I've performed a limma differential expression analysis of microarray data, and ended having many genes with a p-value lower than 0.05 whose adjusted p-value was always higher than 0.05

I must admit that my statistical knowledge is pretty low, and I am hoping that anybody can explain the meaning of this

Short answer: You have no differentially expressed (DE) genes at a false discovery rate (FDR) threshold of 5%.

Long answer: Let's say you have a large number of genes, all of which are not DE. Of these, we would expect 5% of them to have p-values below 0.05, simply due to chance (recall that the p-value is not a fixed quantity, but instead, randomly varies between 0 to 1 under the assumption that the null hypothesis is true, i.e., there is no DE for each gene). If we were to define significantly DE genes based on selecting those with p-values below 0.05, we would end up with a non-empty "DE list" full of non-DE genes. This would make us look rather silly.

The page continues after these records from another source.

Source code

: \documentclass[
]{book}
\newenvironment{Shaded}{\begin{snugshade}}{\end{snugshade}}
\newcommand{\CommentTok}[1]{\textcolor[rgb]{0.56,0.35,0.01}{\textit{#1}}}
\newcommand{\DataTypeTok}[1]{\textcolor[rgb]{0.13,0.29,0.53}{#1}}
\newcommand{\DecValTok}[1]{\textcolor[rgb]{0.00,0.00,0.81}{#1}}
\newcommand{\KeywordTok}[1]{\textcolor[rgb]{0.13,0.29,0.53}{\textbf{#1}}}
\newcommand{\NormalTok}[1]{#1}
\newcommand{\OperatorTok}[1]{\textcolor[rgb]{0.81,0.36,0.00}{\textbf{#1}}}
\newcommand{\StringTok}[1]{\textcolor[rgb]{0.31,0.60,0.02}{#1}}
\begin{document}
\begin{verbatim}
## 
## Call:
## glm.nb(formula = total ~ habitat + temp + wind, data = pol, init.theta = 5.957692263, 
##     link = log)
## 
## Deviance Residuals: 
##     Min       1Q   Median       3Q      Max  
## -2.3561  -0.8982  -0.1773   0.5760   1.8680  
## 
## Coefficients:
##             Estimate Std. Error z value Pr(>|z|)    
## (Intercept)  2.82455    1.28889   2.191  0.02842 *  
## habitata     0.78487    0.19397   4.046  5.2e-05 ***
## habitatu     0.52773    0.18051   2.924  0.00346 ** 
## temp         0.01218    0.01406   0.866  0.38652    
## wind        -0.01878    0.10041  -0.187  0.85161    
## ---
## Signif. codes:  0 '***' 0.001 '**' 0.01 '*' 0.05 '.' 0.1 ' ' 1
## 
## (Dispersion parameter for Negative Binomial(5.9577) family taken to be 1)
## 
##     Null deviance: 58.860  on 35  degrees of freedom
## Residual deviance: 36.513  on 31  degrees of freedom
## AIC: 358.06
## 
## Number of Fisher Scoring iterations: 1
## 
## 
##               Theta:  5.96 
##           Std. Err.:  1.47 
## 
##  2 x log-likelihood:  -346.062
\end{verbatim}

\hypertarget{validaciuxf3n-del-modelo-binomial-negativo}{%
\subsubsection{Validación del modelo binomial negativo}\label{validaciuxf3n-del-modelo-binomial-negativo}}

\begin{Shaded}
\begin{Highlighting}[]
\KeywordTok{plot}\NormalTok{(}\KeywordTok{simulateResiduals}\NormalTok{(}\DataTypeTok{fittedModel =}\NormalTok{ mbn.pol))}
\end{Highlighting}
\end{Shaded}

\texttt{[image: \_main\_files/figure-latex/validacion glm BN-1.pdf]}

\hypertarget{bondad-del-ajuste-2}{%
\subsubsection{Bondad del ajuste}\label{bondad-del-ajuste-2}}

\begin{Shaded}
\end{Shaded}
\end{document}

To avoid this, we need to correct for the number of tests that we're performing, i.e., the number of genes, given that we're testing for DE in each gene. The most widely used correction for genomic studies is the Benjamini-Hochberg (BH) correction, that aims to control the FDR across significant genes. Applying the BH method yields the adjusted p-values that you see after running topTable (assuming you haven't changed the adjust.method). A set of significantly DE genes can be defined by selecting those genes with adjusted p-values below a desired threshold. For example, if we set a threshold of 0.05, the resulting DE set would be such that under 5% of the genes in that set are expected to be non-DE, i.e., the FDR is controlled below 5%.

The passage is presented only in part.